- [Stored data entries]
________________
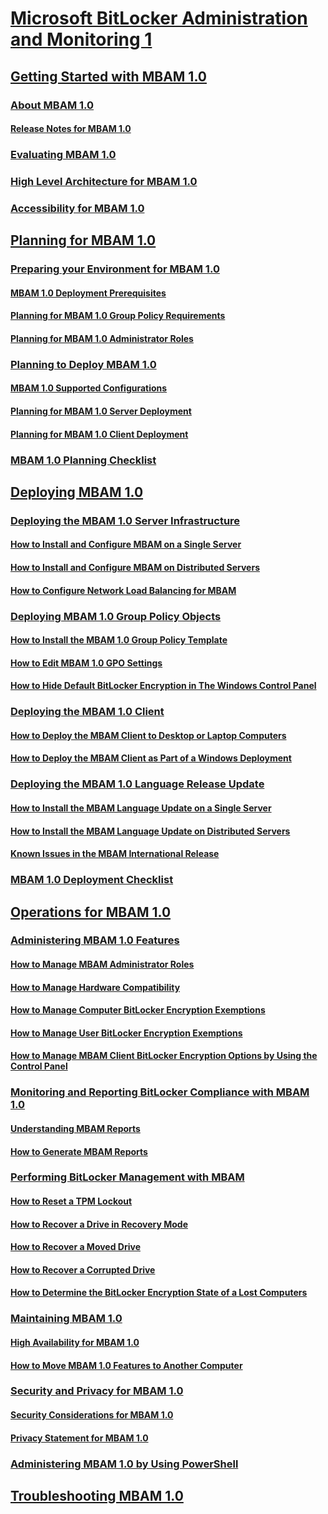 # [Microsoft BitLocker Administration and Monitoring 1](index.md)
## [Getting Started with MBAM 1.0](getting-started-with-mbam-10.md)
### [About MBAM 1.0](about-mbam-10.md)
#### [Release Notes for MBAM 1.0](release-notes-for-mbam-10.md)
### [Evaluating MBAM 1.0](evaluating-mbam-10.md)
### [High Level Architecture for MBAM 1.0](high-level-architecture-for-mbam-10.md)
### [Accessibility for MBAM 1.0](accessibility-for-mbam-10.md)
## [Planning for MBAM 1.0](planning-for-mbam-10.md)
### [Preparing your Environment for MBAM 1.0](preparing-your-environment-for-mbam-10.md)
#### [MBAM 1.0 Deployment Prerequisites](mbam-10-deployment-prerequisites.md)
#### [Planning for MBAM 1.0 Group Policy Requirements](planning-for-mbam-10-group-policy-requirements.md)
#### [Planning for MBAM 1.0 Administrator Roles](planning-for-mbam-10-administrator-roles.md)
### [Planning to Deploy MBAM 1.0](planning-to-deploy-mbam-10.md)
#### [MBAM 1.0 Supported Configurations](mbam-10-supported-configurations.md)
#### [Planning for MBAM 1.0 Server Deployment](planning-for-mbam-10-server-deployment.md)
#### [Planning for MBAM 1.0 Client Deployment](planning-for-mbam-10-client-deployment.md)
### [MBAM 1.0 Planning Checklist](mbam-10-planning-checklist.md)
## [Deploying MBAM 1.0](deploying-mbam-10.md)
### [Deploying the MBAM 1.0 Server Infrastructure](deploying-the-mbam-10-server-infrastructure.md)
#### [How to Install and Configure MBAM on a Single Server](how-to-install-and-configure-mbam-on-a-single-server-mbam-1.md)
#### [How to Install and Configure MBAM on Distributed Servers](how-to-install-and-configure-mbam-on-distributed-servers-mbam-1.md)
#### [How to Configure Network Load Balancing for MBAM](how-to-configure-network-load-balancing-for-mbam.md)
### [Deploying MBAM 1.0 Group Policy Objects](deploying-mbam-10-group-policy-objects.md)
#### [How to Install the MBAM 1.0 Group Policy Template](how-to-install-the-mbam-10-group-policy-template.md)
#### [How to Edit MBAM 1.0 GPO Settings](how-to-edit-mbam-10-gpo-settings.md)
#### [How to Hide Default BitLocker Encryption in The Windows Control Panel](how-to-hide-default-bitlocker-encryption-in-the-windows-control-panel.md)
### [Deploying the MBAM 1.0 Client](deploying-the-mbam-10-client.md)
#### [How to Deploy the MBAM Client to Desktop or Laptop Computers](how-to-deploy-the-mbam-client-to-desktop-or-laptop-computers-mbam-1.md)
#### [How to Deploy the MBAM Client as Part of a Windows Deployment](how-to-deploy-the-mbam-client-as-part-of-a-windows-deployment-mbam-1.md)
### [Deploying the MBAM 1.0 Language Release Update](deploying-the-mbam-10-language-release-update.md)
#### [How to Install the MBAM Language Update on a Single Server](how-to-install-the-mbam-language-update-on-a-single-server-mbam-1.md)
#### [How to Install the MBAM Language Update on Distributed Servers](how-to-install-the-mbam-language-update-on-distributed-servers-mbam-1.md)
#### [Known Issues in the MBAM International Release](known-issues-in-the-mbam-international-release-mbam-1.md)
### [MBAM 1.0 Deployment Checklist](mbam-10-deployment-checklist.md)
## [Operations for MBAM 1.0](operations-for-mbam-10.md)
### [Administering MBAM 1.0 Features](administering-mbam-10-features.md)
#### [How to Manage MBAM Administrator Roles](how-to-manage-mbam-administrator-roles-mbam-1.md)
#### [How to Manage Hardware Compatibility](how-to-manage-hardware-compatibility-mbam-1.md)
#### [How to Manage Computer BitLocker Encryption Exemptions](how-to-manage-computer-bitlocker-encryption-exemptions.md)
#### [How to Manage User BitLocker Encryption Exemptions](how-to-manage-user-bitlocker-encryption-exemptions-mbam-1.md)
#### [How to Manage MBAM Client BitLocker Encryption Options by Using the Control Panel](how-to-manage-mbam-client-bitlocker-encryption-options-by-using-the-control-panel-mbam-1.md)
### [Monitoring and Reporting BitLocker Compliance with MBAM 1.0](monitoring-and-reporting-bitlocker-compliance-with-mbam-10.md)
#### [Understanding MBAM Reports](understanding-mbam-reports-mbam-1.md)
#### [How to Generate MBAM Reports](how-to-generate-mbam-reports-mbam-1.md)
### [Performing BitLocker Management with MBAM](performing-bitlocker-management-with-mbam.md)
#### [How to Reset a TPM Lockout](how-to-reset-a-tpm-lockout-mbam-1.md)
#### [How to Recover a Drive in Recovery Mode](how-to-recover-a-drive-in-recovery-mode-mbam-1.md)
#### [How to Recover a Moved Drive](how-to-recover-a-moved-drive-mbam-1.md)
#### [How to Recover a Corrupted Drive](how-to-recover-a-corrupted-drive-mbam-1.md)
#### [How to Determine the BitLocker Encryption State of a Lost Computers](how-to-determine-the-bitlocker-encryption-state-of-a-lost-computers-mbam-1.md)
### [Maintaining MBAM 1.0](maintaining-mbam-10.md)
#### [High Availability for MBAM 1.0](high-availability-for-mbam-10.md)
#### [How to Move MBAM 1.0 Features to Another Computer](how-to-move-mbam-10-features-to-another-computer.md)
### [Security and Privacy for MBAM 1.0](security-and-privacy-for-mbam-10.md)
#### [Security Considerations for MBAM 1.0](security-considerations-for-mbam-10.md)
#### [Privacy Statement for MBAM 1.0](privacy-statement-for-mbam-10.md)
### [Administering MBAM 1.0 by Using PowerShell](administering-mbam-10-by-using-powershell.md)
## [Troubleshooting MBAM 1.0](troubleshooting-mbam-10.md)



<!--HONumber=Jun16_HO4-->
________________
- [PROBLEM REQUIREMENTS] Please retype every record shown above, exactly as written, but without pictures.

- [TASK RESPONSE]
 # [Microsoft BitLocker Administration and Monitoring 1](index.md)
## [Getting Started with MBAM 1.0](getting-started-with-mbam-10.md)
### [About MBAM 1.0](about-mbam-10.md)
#### [Release Notes for MBAM 1.0](release-notes-for-mbam-10.md)
### [Evaluating MBAM 1.0](evaluating-mbam-10.md)
### [High Level Architecture for MBAM 1.0](high-level-architecture-for-mbam-10.md)
### [Accessibility for MBAM 1.0](accessibility-for-mbam-10.md)
## [Planning for MBAM 1.0](planning-for-mbam-10.md)
### [Preparing your Environment for MBAM 1.0](preparing-your-environment-for-mbam-10.md)
#### [MBAM 1.0 Deployment Prerequisites](mbam-10-deployment-prerequisites.md)
#### [Planning for MBAM 1.0 Group Policy Requirements](planning-for-mbam-10-group-policy-requirements.md)
#### [Planning for MBAM 1.0 Administrator Roles](planning-for-mbam-10-administrator-roles.md)
### [Planning to Deploy MBAM 1.0](planning-to-deploy-mbam-10.md)
#### [MBAM 1.0 Supported Configurations](mbam-10-supported-configurations.md)
#### [Planning for MBAM 1.0 Server Deployment](planning-for-mbam-10-server-deployment.md)
#### [Planning for MBAM 1.0 Client Deployment](planning-for-mbam-10-client-deployment.md)
### [MBAM 1.0 Planning Checklist](mbam-10-planning-checklist.md)
## [Deploying MBAM 1.0](deploying-mbam-10.md)
### [Deploying the MBAM 1.0 Server Infrastructure](deploying-the-mbam-10-server-infrastructure.md)
#### [How to Install and Configure MBAM on a Single Server](how-to-install-and-configure-mbam-on-a-single-server-mbam-1.md)
#### [How to Install and Configure MBAM on Distributed Servers](how-to-install-and-configure-mbam-on-distributed-servers-mbam-1.md)
#### [How to Configure Network Load Balancing for MBAM](how-to-configure-network-load-balancing-for-mbam.md)
### [Deploying MBAM 1.0 Group Policy Objects](deploying-mbam-10-group-policy-objects.md)
#### [How to Install the MBAM 1.0 Group Policy Template](how-to-install-the-mbam-10-group-policy-template.md)
#### [How to Edit MBAM 1.0 GPO Settings](how-to-edit-mbam-10-gpo-settings.md)
#### [How to Hide Default BitLocker Encryption in The Windows Control Panel](how-to-hide-default-bitlocker-encryption-in-the-windows-control-panel.md)
### [Deploying the MBAM 1.0 Client](deploying-the-mbam-10-client.md)
#### [How to Deploy the MBAM Client to Desktop or Laptop Computers](how-to-deploy-the-mbam-client-to-desktop-or-laptop-computers-mbam-1.md)
#### [How to Deploy the MBAM Client as Part of a Windows Deployment](how-to-deploy-the-mbam-client-as-part-of-a-windows-deployment-mbam-1.md)
### [Deploying the MBAM 1.0 Language Release Update](deploying-the-mbam-10-language-release-update.md)
#### [How to Install the MBAM Language Update on a Single Server](how-to-install-the-mbam-language-update-on-a-single-server-mbam-1.md)
#### [How to Install the MBAM Language Update on Distributed Servers](how-to-install-the-mbam-language-update-on-distributed-servers-mbam-1.md)
#### [Known Issues in the MBAM International Release](known-issues-in-the-mbam-international-release-mbam-1.md)
### [MBAM 1.0 Deployment Checklist](mbam-10-deployment-checklist.md)
## [Operations for MBAM 1.0](operations-for-mbam-10.md)
### [Administering MBAM 1.0 Features](administering-mbam-10-features.md)
#### [How to Manage MBAM Administrator Roles](how-to-manage-mbam-administrator-roles-mbam-1.md)
#### [How to Manage Hardware Compatibility](how-to-manage-hardware-compatibility-mbam-1.md)
#### [How to Manage Computer BitLocker Encryption Exemptions](how-to-manage-computer-bitlocker-encryption-exemptions.md)
#### [How to Manage User BitLocker Encryption Exemptions](how-to-manage-user-bitlocker-encryption-exemptions-mbam-1.md)
#### [How to Manage MBAM Client BitLocker Encryption Options by Using the Control Panel](how-to-manage-mbam-client-bitlocker-encryption-options-by-using-the-control-panel-mbam-1.md)
### [Monitoring and Reporting BitLocker Compliance with MBAM 1.0](monitoring-and-reporting-bitlocker-compliance-with-mbam-10.md)
#### [Understanding MBAM Reports](understanding-mbam-reports-mbam-1.md)
#### [How to Generate MBAM Reports](how-to-generate-mbam-reports-mbam-1.md)
### [Performing BitLocker Management with MBAM](performing-bitlocker-management-with-mbam.md)
#### [How to Reset a TPM Lockout](how-to-reset-a-tpm-lockout-mbam-1.md)
#### [How to Recover a Drive in Recovery Mode](how-to-recover-a-drive-in-recovery-mode-mbam-1.md)
#### [How to Recover a Moved Drive](how-to-recover-a-moved-drive-mbam-1.md)
#### [How to Recover a Corrupted Drive](how-to-recover-a-corrupted-drive-mbam-1.md)
#### [How to Determine the BitLocker Encryption State of a Lost Computers](how-to-determine-the-bitlocker-encryption-state-of-a-lost-computers-mbam-1.md)
### [Maintaining MBAM 1.0](maintaining-mbam-10.md)
#### [High Availability for MBAM 1.0](high-availability-for-mbam-10.md)
#### [How to Move MBAM 1.0 Features to Another Computer](how-to-move-mbam-10-features-to-another-computer.md)
### [Security and Privacy for MBAM 1.0](security-and-privacy-for-mbam-10.md)
#### [Security Considerations for MBAM 1.0](security-considerations-for-mbam-10.md)
#### [Privacy Statement for MBAM 1.0](privacy-statement-for-mbam-10.md)
### [Administering MBAM 1.0 by Using PowerShell](administering-mbam-10-by-using-powershell.md)
## [Troubleshooting MBAM 1.0](troubleshooting-mbam-10.md)



<!--HONumber=Jun16_HO4-->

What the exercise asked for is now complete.